Vous avez évoqué le procès Thomas Lubanga. Où en est-on avec le processus d’indemnisation des victimes ?
 
Concernant les réparations dans l’affaire Thomas Lubanga, nous attendons la décision qui  sera rendue par les juges parce qu’il faut rappeler un principe fondamental : les réparations ne peuvent être accordées que si l’accusé a été reconnu coupable. C’est comme cela que dans l’affaire Matthieu Ngudjolo, comme il a été acquitté, nous n’aurons pas de réparations pour les victimes. Mais dans l’affaire Thomas Lubanga, nous attendons la décision sur les réparations étant donné qu’il a été reconnu coupable. Mais les juges ont rendu dans une autre affaire, l’affaire Germain Katanga, la première décision sur les réparations. C’était au mois de mars 2017 que la CPI a rendu sa  première décision sur les réparations au profit des victimes dans l’affaire Germain Katanga. C’est également un élément à mettre dans le bilan de la CPI parce que pour la première fois de l’histoire de la justice pénale internationale des victimes obtiennent réparation devant une juridiction pénale internationale. Ça n’a jamais existé ni devant le tribunal de Nuremberg ni au tribunal pénal international pour le Rwanda ni au tribunal pénal international pour l’ex-Yougoslavie.
 
Mais des réparations collectives et symboliques…
 
Des réparations individuelles accordées à 250 victimes dans l’affaire Germain Katanga qui se concrétisent en indemnisation décidée par les juges. Indemnisations symboliques, c’est vrai, de 250 dollars que chacune des 250 victimes recevra.
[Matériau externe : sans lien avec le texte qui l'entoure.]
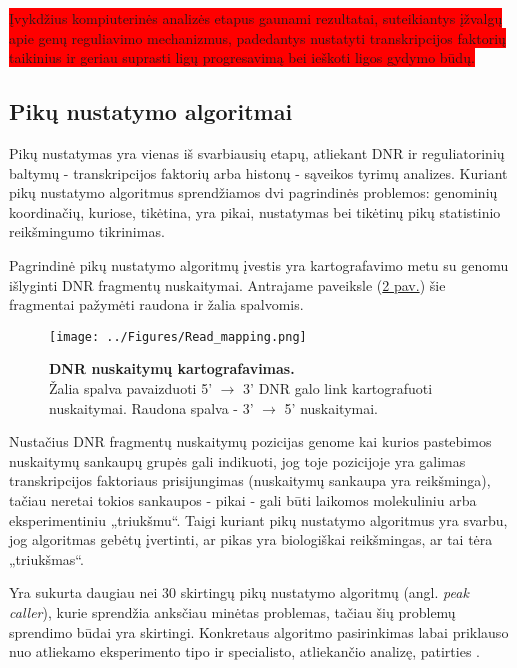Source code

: \documentclass[12pt]{article}
\begin{document}
\colorbox{red}{Įvykdžius kompiuterinės analizės etapus gaunami rezultatai, suteikiantys
įžvalgų apie genų reguliavimo mechanizmus, padedantys nustatyti
transkripcijos faktorių taikinius ir geriau suprasti ligų progresavimą bei
ieškoti ligos gydymo būdų.}

\newpage

\subsection{Pikų nustatymo algoritmai}
Pikų nustatymas yra vienas iš svarbiausių etapų, atliekant DNR ir reguliatorinių
baltymų - transkripcijos faktorių arba histonų - sąveikos tyrimų analizes.
Kuriant pikų nustatymo algoritmus sprendžiamos dvi pagrindinės problemos:
genominių koordinačių, kuriose, tikėtina, yra pikai, nustatymas bei tikėtinų
pikų statistinio reikšmingumo tikrinimas.

Pagrindinė pikų nustatymo algoritmų įvestis yra kartografavimo metu su genomu
išlyginti DNR fragmentų nuskaitymai. Antrajame paveiksle
(\hyperref[fig:image2]{2 pav.}) šie fragmentai pažymėti raudona ir žalia
spalvomis.

\begin{figure}[ht]
    \begin{center}
        \captionsetup{justification=centering}
        \texttt{[image: ../Figures/Read\_mapping.png]}
        \vspace{-1\baselineskip}
        \caption{\small\textbf{DNR nuskaitymų kartografavimas.}\\Žalia
            spalva pavaizduoti 5' \(\rightarrow\) 3' DNR galo link kartografuoti
            nuskaitymai. Raudona spalva - 3' \(\rightarrow\) 5' nuskaitymai.}
        \label{fig:image2}
    \end{center}
\end{figure}

Nustačius DNR fragmentų nuskaitymų pozicijas genome kai kurios pastebimos
nuskaitymų sankaupų grupės gali indikuoti, jog toje pozicijoje yra galimas
transkripcijos faktoriaus prisijungimas (nuskaitymų sankaupa yra reikšminga),
tačiau neretai tokios sankaupos - pikai - gali būti laikomos molekuliniu arba
eksperimentiniu „triukšmu“. Taigi kuriant pikų nustatymo algoritmus yra
svarbu, jog algoritmas gebėtų įvertinti, ar pikas yra biologiškai reikšmingas,
ar tai tėra „triukšmas“.

Yra sukurta daugiau nei 30 skirtingų pikų nustatymo algoritmų (angl.
\emph{peak caller}), kurie sprendžia anksčiau minėtas problemas,
tačiau šių problemų sprendimo būdai yra skirtingi. Konkretaus algoritmo
pasirinkimas labai priklauso nuo atliekamo eksperimento tipo ir specialisto,
atliekančio analizę, patirties \cite{ARTICLE13}.
\end{document}

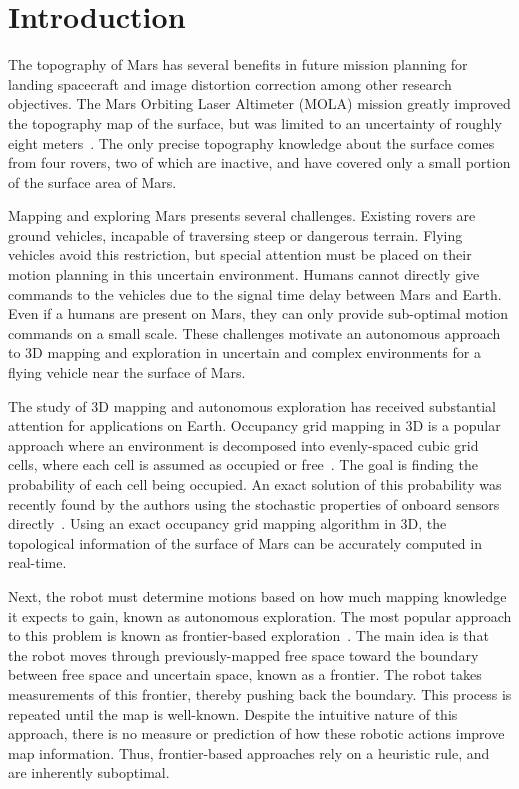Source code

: \documentclass[conf]{new-aiaa}
\begin{document}
\section{Introduction}

The topography of Mars has several benefits in future mission planning for landing spacecraft and  image distortion correction among other research objectives. The Mars Orbiting Laser Altimeter (MOLA) mission greatly improved the topography map of the surface, but was limited to an uncertainty of roughly eight meters~\cite{MOLA99}. The only precise topography knowledge about the surface comes from four rovers, two of which are inactive, and have covered only a small portion of the surface area of Mars.

Mapping and exploring Mars presents several challenges. Existing rovers are ground vehicles, incapable of traversing steep or dangerous terrain. Flying vehicles avoid this restriction, but special attention must be placed on their motion planning in this uncertain environment. Humans cannot directly give commands to the vehicles due to the signal time delay between Mars and Earth. Even if a humans are present on Mars, they can only provide sub-optimal motion commands on a small scale. These challenges motivate an autonomous approach to 3D mapping and exploration in uncertain and complex environments for a flying vehicle near the surface of Mars.

The study of 3D mapping and autonomous exploration has received substantial attention for applications on Earth. Occupancy grid mapping in 3D is a popular approach where an environment is decomposed into evenly-spaced cubic grid cells, where each cell is assumed as occupied or free~\cite{ThrBurFox05,WurHorBenStaBur10}. The goal is finding the probability of each cell being occupied. An exact solution of this probability was recently found by the authors using the stochastic properties of onboard sensors directly~\cite{KauLeeAiMos16,KauTakAiLee17}. Using an exact occupancy grid mapping algorithm in 3D, the topological information of the surface of Mars can be accurately computed in real-time.

Next, the robot must determine motions based on how much mapping knowledge it expects to gain, known as autonomous exploration. The most popular approach to this problem is known as frontier-based exploration~\cite{ZhuDinLinWu15,SenWan16,KleDor13}. The main idea is that the robot moves through previously-mapped free space toward the boundary between free space and uncertain space, known as a frontier. The robot takes measurements of this frontier, thereby pushing back the boundary. This process is repeated until the map is well-known. Despite the intuitive nature of this approach, there is no measure or prediction of how these robotic actions improve map information. Thus, frontier-based approaches rely on a heuristic rule, and are inherently suboptimal.
\end{document}
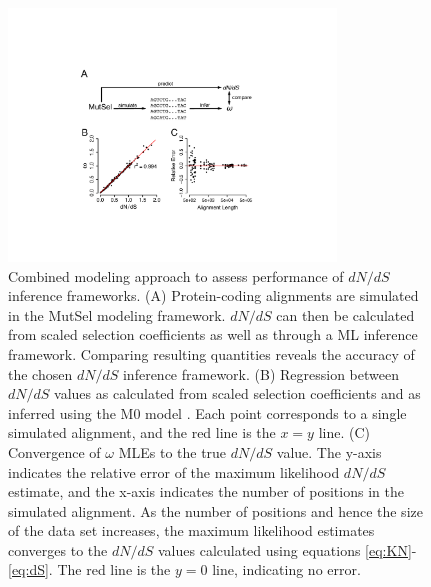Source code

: \documentclass[11pt]{article}
\begin{document}
\begin{figure}[htbp]
	\centerline{\includegraphics[width=8.7cm]{figures/MainText/regression_convergence.pdf}}
	\caption{\label{reg_conv} Combined modeling approach to assess performance of $dN/dS$ inference frameworks. (A) Protein-coding alignments are simulated in the MutSel modeling framework. $dN/dS$ can then be calculated from scaled selection coefficients as well as through a ML inference framework. Comparing resulting quantities reveals the accuracy of the chosen $dN/dS$ inference framework. (B) Regression between $dN/dS$ values as calculated from scaled selection coefficients and as inferred using the M0 model \cite{GoldmanYang1994,NielsenYang1998,Yangetal2000}. Each point corresponds to a single simulated alignment, and the red line is the $x=y$ line. (C) Convergence of $\omega$ MLEs to the true $dN/dS$ value. The y-axis indicates the relative error of the maximum likelihood $dN/dS$ estimate, and the x-axis indicates the number of positions in the simulated alignment. As the number of positions and hence the size of the data set increases, the maximum likelihood estimates converges to the $dN/dS$ values calculated using equations \eqref{eq:KN}-\eqref{eq:dS}. The red line is the $y=0$ line, indicating no error.}
\end{figure}
	
\vspace{2cm}
	
\end{document}

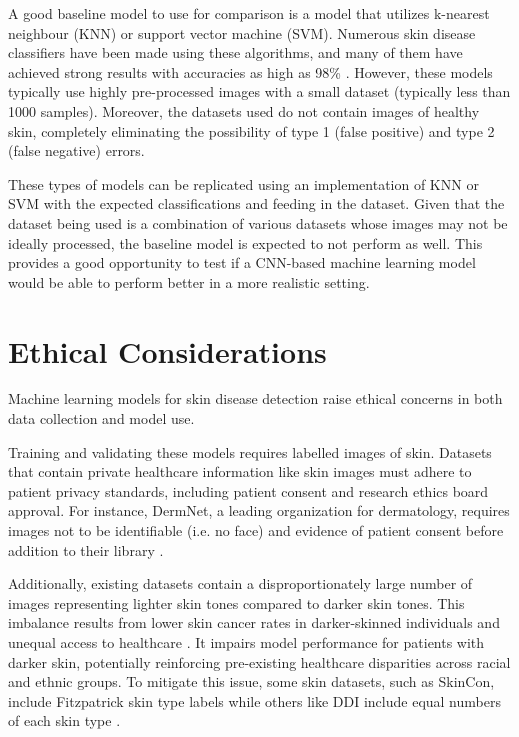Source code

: \documentclass{article} %
\begin{document}
A good baseline model to use for comparison is a model that utilizes k-nearest neighbour (KNN) or support vector machine (SVM). Numerous skin disease classifiers have been made using these algorithms, and many of them have achieved strong results with accuracies as high as 98\% \citep{sumithra2015segmentation,hatem2022skin,bakheet2017svm,das2013svm}. However, these models typically use highly pre-processed images with a small dataset (typically less than 1000 samples). Moreover, the datasets used do not contain images of healthy skin, completely eliminating the possibility of type 1 (false positive) and type 2 (false negative) errors.

These types of models can be replicated using an implementation of KNN or SVM with the expected classifications and feeding in the dataset. Given that the dataset being used is a combination of various datasets whose images may not be ideally processed, the baseline model is expected to not perform as well. This provides a good opportunity to test if a CNN-based machine learning model would be able to perform better in a more realistic setting.

\section{Ethical Considerations}
\label{sec:ethics}

Machine learning models for skin disease detection raise ethical concerns in both data collection and model use.

Training and validating these models requires labelled images of skin. Datasets that contain private healthcare information like skin images must adhere to patient privacy standards, including patient consent and research ethics board approval. For instance, DermNet, a leading organization for dermatology, requires images not to be identifiable (i.e. no face) and evidence of patient consent before addition to their library \citep{dermnet2025clinical}.

Additionally, existing datasets contain a disproportionately large number of images representing lighter skin tones compared to darker skin tones. This imbalance results from lower skin cancer rates in darker-skinned individuals and unequal access to healthcare \citep{alipour2024skin}. It impairs model performance for patients with darker skin, potentially reinforcing pre-existing healthcare disparities across racial and ethnic groups. To mitigate this issue, some skin datasets, such as SkinCon, include Fitzpatrick skin type labels while others like DDI include equal numbers of each skin type \citep{daneshjou2022skincon,daneshjou2022disparities}.
\end{document}
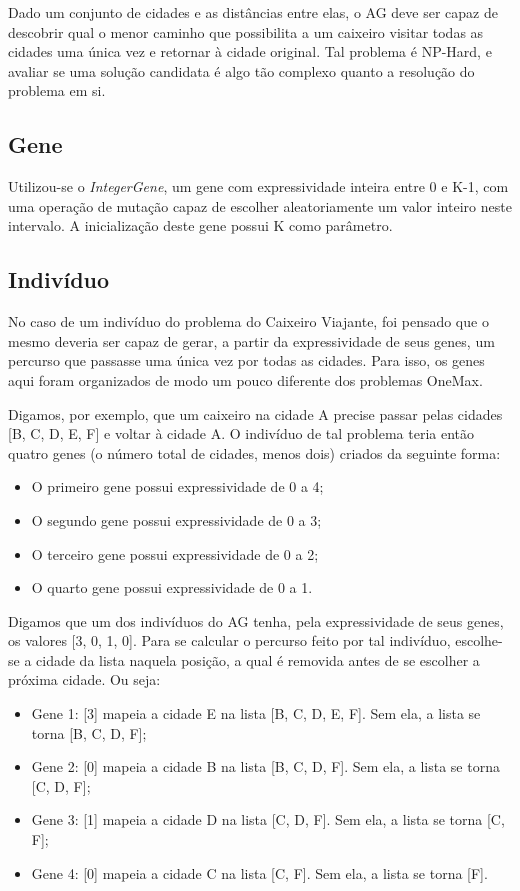Dado um conjunto de cidades e as distâncias entre elas, o AG deve ser capaz de descobrir qual o menor caminho que possibilita a um caixeiro visitar todas as cidades uma única vez e retornar à cidade original. Tal problema é NP-Hard, e avaliar se uma solução candidata é algo tão complexo quanto a resolução do problema em si.

\subsection*{Gene}

Utilizou-se o \emph{IntegerGene}, um gene com expressividade inteira entre 0 e K-1, com uma operação de mutação capaz de escolher aleatoriamente um valor inteiro neste intervalo. A inicialização deste gene possui K como parâmetro.

\subsection*{Indivíduo}

No caso de um indivíduo do problema do Caixeiro Viajante, foi pensado que o mesmo deveria ser capaz de gerar, a partir da expressividade de seus genes, um percurso que passasse uma única vez por todas as cidades. Para isso, os genes aqui foram organizados de modo um pouco diferente dos problemas OneMax.

Digamos, por exemplo, que um caixeiro na cidade A precise passar pelas cidades [B, C, D, E, F] e voltar à cidade A. O indivíduo de tal problema teria então quatro genes (o número total de cidades, menos dois) criados da seguinte forma:

\begin{itemize}
	\item O primeiro gene possui expressividade de 0 a 4;
	\item O segundo gene possui expressividade de 0 a 3;
	\item O terceiro gene possui expressividade de 0 a 2;
	\item O quarto gene possui expressividade de 0 a 1.
\end{itemize}

Digamos que um dos indivíduos do AG tenha, pela expressividade de seus genes, os valores [3, 0, 1, 0]. Para se calcular o percurso feito por tal indivíduo, escolhe-se a cidade da lista naquela posição, a qual é removida antes de se escolher a próxima cidade. Ou seja:

\begin{itemize}
	\item Gene 1: [3] mapeia a cidade E na lista [B, C, D, E, F]. Sem ela, a lista se torna [B, C, D, F];
	\item Gene 2: [0] mapeia a cidade B na lista [B, C, D, F]. Sem ela, a lista se torna [C, D, F];
	\item Gene 3: [1] mapeia a cidade D na lista [C, D, F]. Sem ela, a lista se torna [C, F];
	\item Gene 4: [0] mapeia a cidade C na lista [C, F]. Sem ela, a lista se torna [F].
\end{itemize}

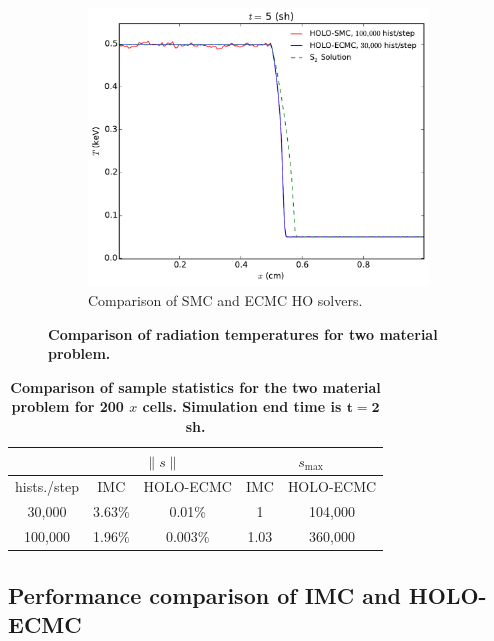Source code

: \documentclass[12pt]{article}
\renewcommand{\ss}{\ensuremath{\|s\|}}
\begin{document}
\begin{center}
\begin{figure}
\begin{subfigure}{0.65\textwidth}
    \includegraphics[width=0.99\textwidth]{two_mat_ho_compare.pdf}
    \caption{Comparison of SMC and ECMC HO solvers. \label{compare_ho}}
\end{subfigure}
    \caption{\bf Comparison of radiation temperatures for two material problem. \label{twomat}}
\end{figure}


\begin{table}[H]
\centering
\caption{\label{twomat_var} \textbf{Comparison of sample statistics for the
    two material problem for 200 $x$ cells.   Simulation end time is $\mathbf{t=2}$ sh.}}
\vspace{-0.1in}
\begin{tabular}{|c|cc|cc|}\cline{2-5}
    \multicolumn{1}{c|}{}       & \multicolumn{2}{|c|}{\ss} & \multicolumn{2}{|c|}{$s_{\max}$} \\ \hline
hists./step     & IMC & HOLO-ECMC  &  IMC & HOLO-ECMC   \\ \hline
   30,000	    & 3.63\%  & 0.01\% &  1      &   104,000      \\
  100,000       & 1.96\%  & 0.003\% & 1.03   &   360,000      \\ \hline
\end{tabular}
\end{table}

\subsection{Performance comparison of IMC and HOLO-ECMC}
\label{timing}


\end{center}
\end{document}
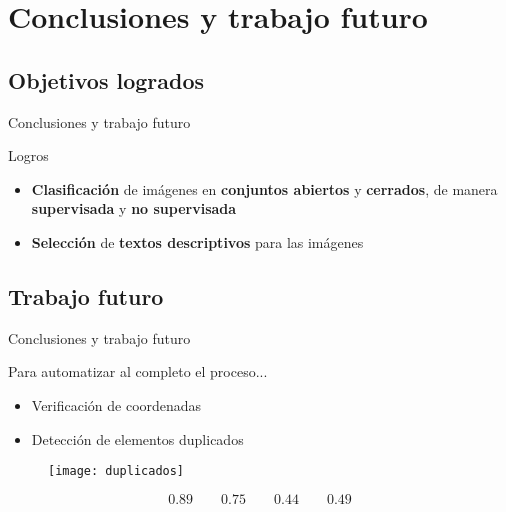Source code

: \documentclass[aspectratio = 169]{beamer}
\begin{document}
	\section{Conclusiones y trabajo futuro}
		
		\subsection{Objetivos logrados}
	
			\begin{frame}{Conclusiones y trabajo futuro}
				\begin{block}{Logros}
					\begin{itemize}
						\item \textbf{Clasificación} de imágenes en \textbf{conjuntos abiertos} y \textbf{cerrados}, de manera \textbf{supervisada} y \textbf{no supervisada}
						\item \textbf{Selección} de \textbf{textos descriptivos} para las imágenes 
					\end{itemize}
				\end{block}
			\end{frame}
			
		\subsection{Trabajo futuro}
		
			\begin{frame}{Conclusiones y trabajo futuro}
				\begin{block}{Para automatizar al completo el proceso...}
					\begin{itemize}
						\item Verificación de coordenadas
						\item Detección de elementos duplicados
					\end{itemize}
				\end{block}
				\begin{figure}
					\centering
					\texttt{[image: duplicados]}
					\label{fig:duplicados}
				\end{figure}
				$$
				0.89 \qquad 0.75 \qquad 0.44 \qquad 0.49
				$$
			\end{frame}
	
	\begin{frame}[plain]
		\maketitle
	\end{frame}
\end{document}
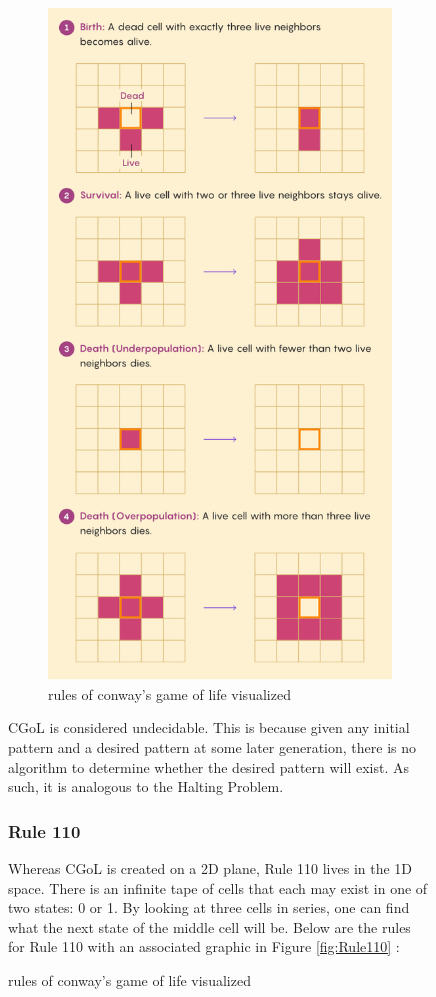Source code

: \begin{figure}[htb]
\begin{figure}[h!]
    \centering
    \includegraphics[width=10cm]{images/cgol.png}
       \caption{rules of conway's game of life visualized}
           \label{fig:cgolrules}
\end{figure}

CGoL is considered undecidable.
This is because given any initial pattern and a desired pattern at some later generation, there is no algorithm to determine whether the desired pattern will exist.
As such, it is analogous to the Halting Problem.

\subsubsection{Rule 110}\label{subsubsec:Rule110}

Whereas CGoL is created on a 2D plane, Rule 110 lives in the 1D space.
There is an infinite tape of cells that each may exist in one of two states: 0 or 1.
By looking at three cells in series, one can find what the next state of the middle cell will be.
Below are the rules for Rule 110 with an associated graphic in Figure \ref{fig:Rule110} \cite{Rule110Img}:


\end{figure}
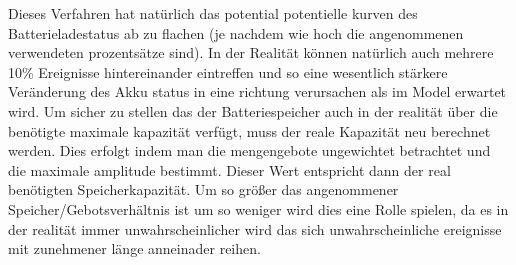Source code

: Dieses Verfahren hat natürlich das potential potentielle kurven des Batterieladestatus ab zu flachen (je nachdem wie hoch die angenommenen verwendeten
prozentsätze sind). In der Realität können natürlich auch mehrere 10\% Ereignisse hintereinander eintreffen und so eine wesentlich stärkere
Veränderung des Akku status in eine richtung verursachen als im Model erwartet wird. Um sicher zu stellen das der Batteriespeicher auch in der realität
über die benötigte maximale kapazität verfügt, muss der reale Kapazität neu berechnet werden. Dies erfolgt indem man die mengengebote ungewichtet betrachtet
und die maximale amplitude bestimmt. Dieser Wert entspricht dann der real benötigten Speicherkapazität.
Um so größer das angenommener Speicher/Gebotsverhältnis ist um so weniger wird dies eine Rolle spielen, da es in der
realität immer unwahrscheinlicher wird das sich unwahrscheinliche ereignisse mit zunehmener länge anneinader reihen.

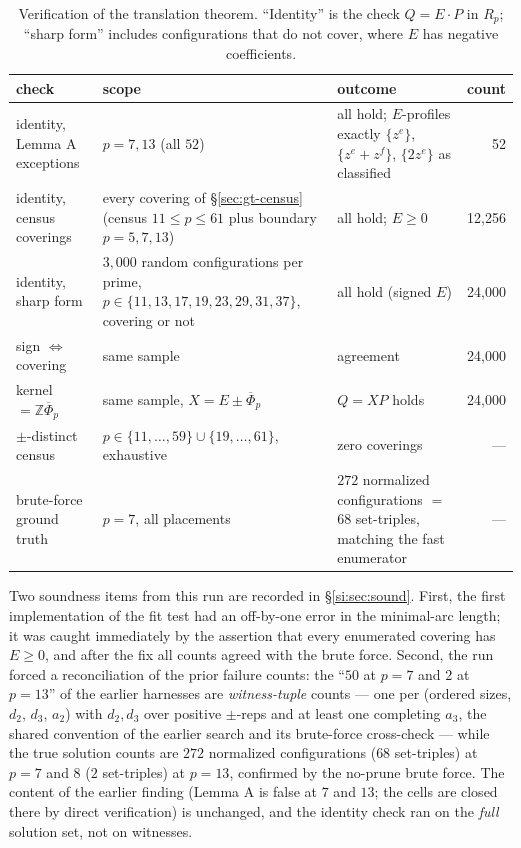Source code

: \documentclass[11pt,a4paper]{article}
\numberwithin{equation}{section}
\theoremstyle{plain}
\theoremstyle{plain}
\theoremstyle{definition}
\theoremstyle{remark}
\newcommand{\Z}{\mathbb{Z}}
\begin{document}
\begin{table}[t]
\centering
\small
\caption{Verification of the translation theorem. ``Identity'' is the check
$Q=E\cdot P$ in $R_p$; ``sharp form'' includes configurations that do not
cover, where $E$ has negative coefficients.}
\label{tab:gtverify}
\begin{tabularx}{\textwidth}{@{}lXXr@{}}
\toprule
check & scope & outcome & count \\
\midrule
identity, Lemma A exceptions & $p=7,13$ (all $52$) & all hold; $E$-profiles
exactly $\{z^e\}$, $\{z^e{+}z^f\}$, $\{2z^e\}$ as classified & 52 \\
identity, census coverings & every covering of \S\ref{sec:gt-census}
(census $11\le p\le 61$ plus boundary $p=5,7,13$) & all hold; $E\ge 0$ & 12{,}256 \\
identity, sharp form & $3{,}000$ random configurations per prime, $p\in\{11,
13,17,19,23,29,31,37\}$, covering or not & all hold (signed $E$) & 24{,}000 \\
sign $\Leftrightarrow$ covering & same sample & agreement & 24{,}000 \\
kernel $=\Z\overline\Phi_p$ & same sample, $X=E\pm\overline\Phi_p$ &
$Q=XP$ holds & 24{,}000 \\
$\pm$-distinct census & $p\in\{11,\dots,59\}\cup\{19,\dots,61\}$, exhaustive
& zero coverings & --- \\
brute-force ground truth & $p=7$, all placements & $272$ normalized
configurations $=$ $68$ set-triples, matching the fast enumerator & --- \\
\bottomrule
\end{tabularx}
\end{table}

Two soundness items from this run are recorded in \S\ref{si:sec:sound}. First,
the first implementation of the fit test had an off-by-one error in the
minimal-arc length; it was caught immediately by the assertion that every
enumerated covering has $E\ge 0$, and after the fix all counts agreed with
the brute force. Second, the run forced a reconciliation of the prior
failure counts: the ``$50$ at $p=7$ and $2$ at $p=13$'' of the earlier
harnesses are \emph{witness-tuple} counts --- one per (ordered sizes,
$d_2$, $d_3$, $a_2$) with $d_2,d_3$ over positive $\pm$-reps and at least
one completing $a_3$, the shared convention of the earlier search and its
brute-force cross-check --- while the true solution counts are $272$
normalized configurations ($68$ set-triples) at $p=7$ and $8$
($2$ set-triples) at $p=13$, confirmed by the no-prune brute force. The
content of the earlier finding (Lemma A is false at $7$ and $13$; the cells
are closed there by direct verification) is unchanged, and the identity
check ran on the \emph{full} solution set, not on witnesses.
\end{document}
Indemnisations collectives également que les juges ont décidées qui prendront la forme d’aide au logement, d’aide à l’éducation, de soutien psychologique qui sont des réparations collectives prononcées au bénéfice des 250 victimes.
 
Aujourd’hui il y a des violences aux Kasaï depuis 2016. Que compte faire la CPI ?
 
Madame le procureur de la CPI, Fatou Bensouda, a eu dans sa déclaration du 31 mars 2017 à rappeler que son bureau continuer son travail en RDC et qu’elle n’hésiterait pas à agir si des actes constitutifs de crimes relevant de la compétence de la cour sont commis et elle prendra toutes les mesures qui s’imposent pour poursuivre en justice les personnes responsables en conformité avec le principe de complémentarité.
 
Propos recueillis par Honoré Misenga.